How naive (optimistic?) is it to think that "the database" can
replace "the filesystem"?

TJ O'Donnell
http://www.gnova.com/

Search Discussions

  • Ron Johnson at Sep 6, 2007 at 5:53 pm

    On 09/06/07 10:43, TJ O'Donnell wrote:
    I am getting in the habit of storing much of my day-to-day
    information in postgres, rather than "flat" files.
    I have not had any problems of data corruption or loss,
    but others have warned me against abandoning files.
    I like the benefits of enforced data types, powerful searching,
    data integrity, etc.
    But I worry a bit about the "safety" of my data, residing
    in a big scary database, instead of a simple friendly
    folder-based files system.

    I ran across this quote on Wikipedia at
    http://en.wikipedia.org/wiki/Eudora_%28e-mail_client%29

    "Text files are also much safer than databases, in that should disk
    corruption occur, most of the mail is likely to be unaffected, and any
    that is damaged can usually be recovered."

    How naive (optimistic?) is it to think that "the database" can
    replace "the filesystem"?
    Text file are *simple*. When fsck repairs the disk and creates a
    bunch of recovery files, just fire up $EDITOR (or cat, for that
    matter) and piece your text files back together.
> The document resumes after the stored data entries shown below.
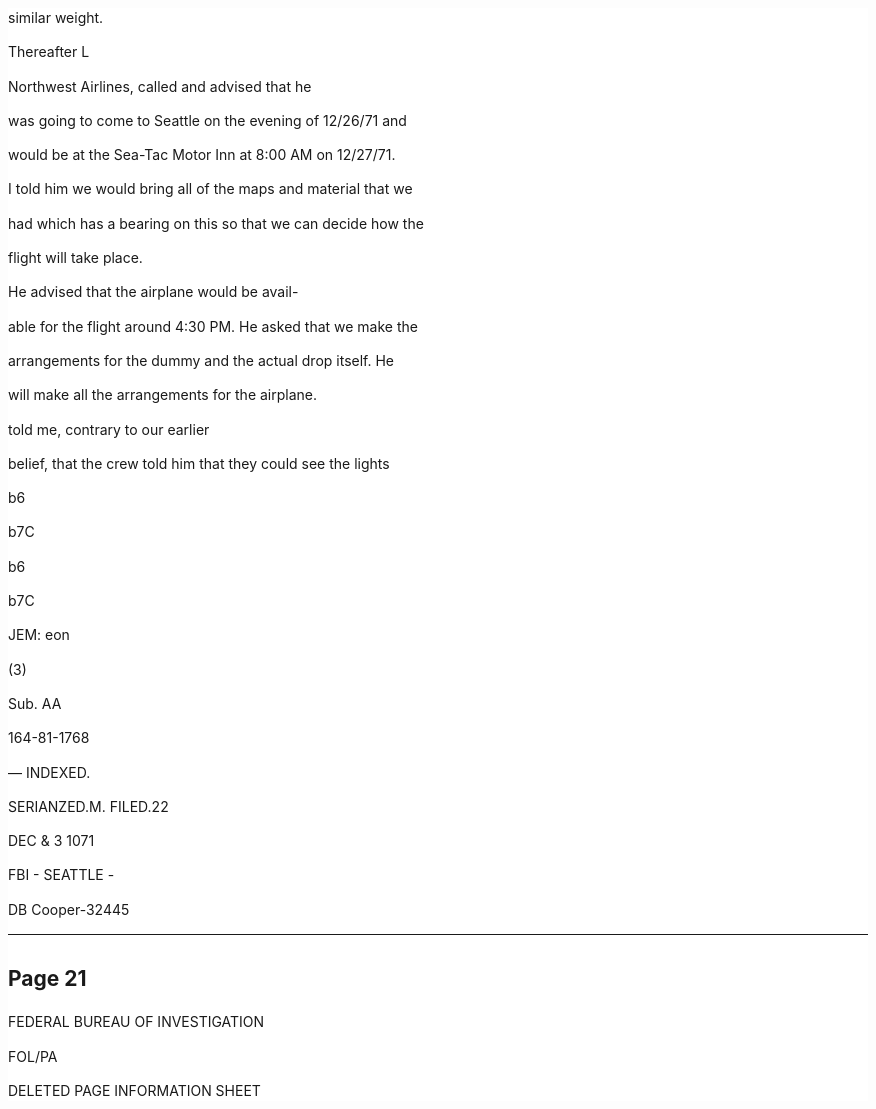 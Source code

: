 similar weight.

Thereafter L

Northwest Airlines, called and advised that he

was going to come to Seattle on the evening of 12/26/71 and

would be at the Sea-Tac Motor Inn at 8:00 AM on 12/27/71.

I told him we would bring all of the maps and material that we

had which has a bearing on this so that we can decide how the

flight will take place.

He advised that the airplane would be avail-

able for the flight around 4:30 PM. He asked that we make the

arrangements for the dummy and the actual drop itself. He

will make all the arrangements for the airplane.

told me, contrary to our earlier

belief, that the crew told him that they could see the lights

b6

b7C

b6

b7C

JEM: eon

(3)

Sub. AA

164-81-1768

— INDEXED.

SERIANZED.M. FILED.22

DEC & 3 1071

FBI - SEATTLE -

DB Cooper-32445

---

## Page 21

FEDERAL BUREAU OF INVESTIGATION

FOL/PA

DELETED PAGE INFORMATION SHEET
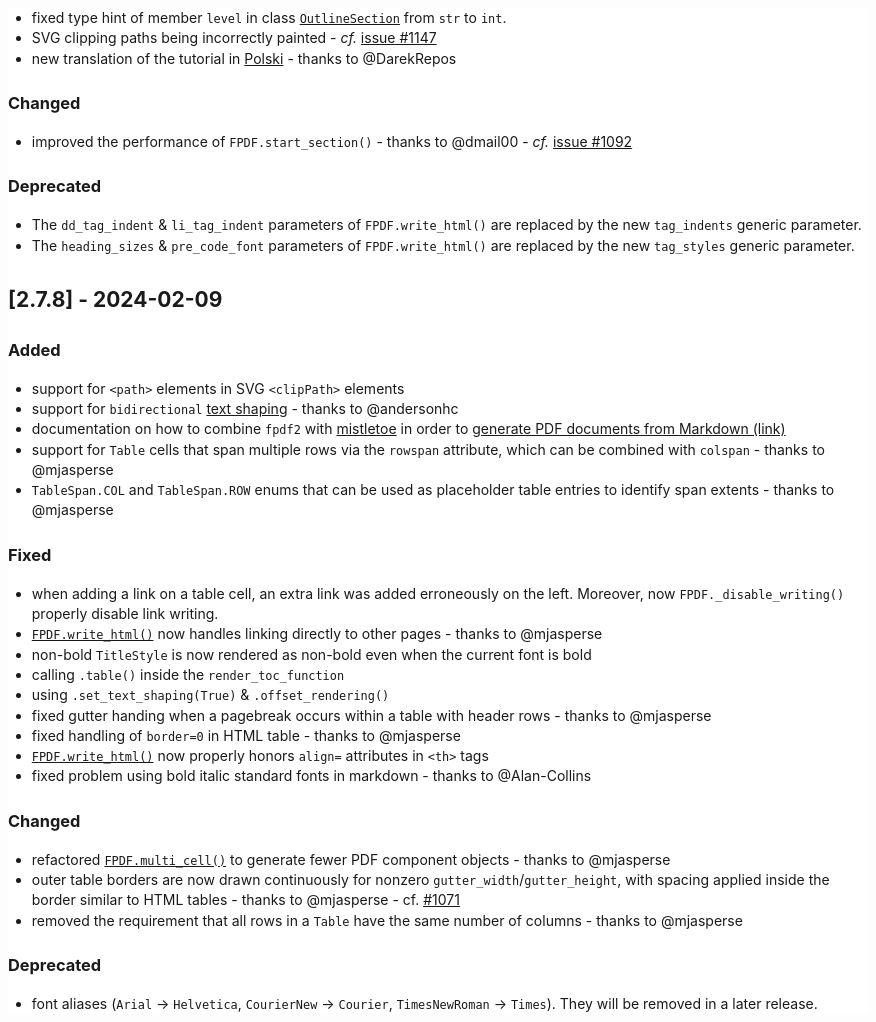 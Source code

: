 * fixed type hint of member `level` in class [`OutlineSection`](https://py-pdf.github.io/fpdf2/fpdf/outline.html#fpdf.outline.OutlineSection) from `str` to `int`.
* SVG clipping paths being incorrectly painted - _cf._ [issue #1147](https://github.com/py-pdf/fpdf2/issues/1147)
* new translation of the tutorial in [Polski](https://py-pdf.github.io/fpdf2/Tutorial-pl.html) - thanks to @DarekRepos
### Changed
* improved the performance of `FPDF.start_section()` - thanks to @dmail00 - _cf._ [issue #1092](https://github.com/py-pdf/fpdf2/issues/1092)
### Deprecated
* The `dd_tag_indent` & `li_tag_indent` parameters of `FPDF.write_html()` are replaced by the new `tag_indents` generic parameter.
* The `heading_sizes` & `pre_code_font` parameters of `FPDF.write_html()` are replaced by the new `tag_styles` generic parameter.

## [2.7.8] - 2024-02-09
### Added
* support for `<path>` elements in SVG `<clipPath>` elements
* support for `bidirectional` [text shaping](https://py-pdf.github.io/fpdf2/TextShaping.html) - thanks to @andersonhc
* documentation on how to combine `fpdf2` with [mistletoe](https://pypi.org/project/kaleido/) in order to [generate PDF documents from Markdown (link)](https://py-pdf.github.io/fpdf2/CombineWithMistletoeoToUseMarkdown.html)
* support for `Table` cells that span multiple rows via the `rowspan` attribute, which can be combined with `colspan` - thanks to @mjasperse
* `TableSpan.COL` and `TableSpan.ROW` enums that can be used as placeholder table entries to identify span extents - thanks to @mjasperse
### Fixed
* when adding a link on a table cell, an extra link was added erroneously on the left. Moreover, now `FPDF._disable_writing()` properly disable link writing.
* [`FPDF.write_html()`](https://py-pdf.github.io/fpdf2/fpdf/fpdf.html#fpdf.fpdf.FPDF.write_html) now handles linking directly to other pages - thanks to @mjasperse
* non-bold `TitleStyle` is now rendered as non-bold even when the current font is bold
* calling `.table()` inside the `render_toc_function`
* using `.set_text_shaping(True)` & `.offset_rendering()`
* fixed gutter handing when a pagebreak occurs within a table with header rows - thanks to @mjasperse
* fixed handling of `border=0` in HTML table - thanks to @mjasperse
* [`FPDF.write_html()`](https://py-pdf.github.io/fpdf2/fpdf/fpdf.html#fpdf.fpdf.FPDF.write_html) now properly honors `align=` attributes in `<th>` tags
* fixed problem using bold italic standard fonts in markdown - thanks to @Alan-Collins
### Changed
* refactored [`FPDF.multi_cell()`](https://py-pdf.github.io/fpdf2/fpdf/fpdf.html#fpdf.fpdf.FPDF.multi_cell) to generate fewer PDF component objects - thanks to @mjasperse
* outer table borders are now drawn continuously for nonzero `gutter_width`/`gutter_height`, with spacing applied inside the border similar to HTML tables - thanks to @mjasperse - cf. [#1071](https://github.com/py-pdf/fpdf2/issues/1071)
* removed the requirement that all rows in a `Table` have the same number of columns - thanks to @mjasperse
### Deprecated
- font aliases (`Arial` → `Helvetica`, `CourierNew` → `Courier`, `TimesNewRoman` → `Times`). They will be removed in a later release.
You may lose a
    block of data, but the rest is there, easy to read.

    Database files are *complex*. Pointers and half-vacuumed freespace
    and binary fields and indexes and WALs, yadda yadda yadda. And, by
    design, it's all got to be internally consistent. Any little
    corruption and *poof*, you've lost a table. A strategically placed
    corruption and you've lost your database.

    But... that's why database vendors create backup/restore commands.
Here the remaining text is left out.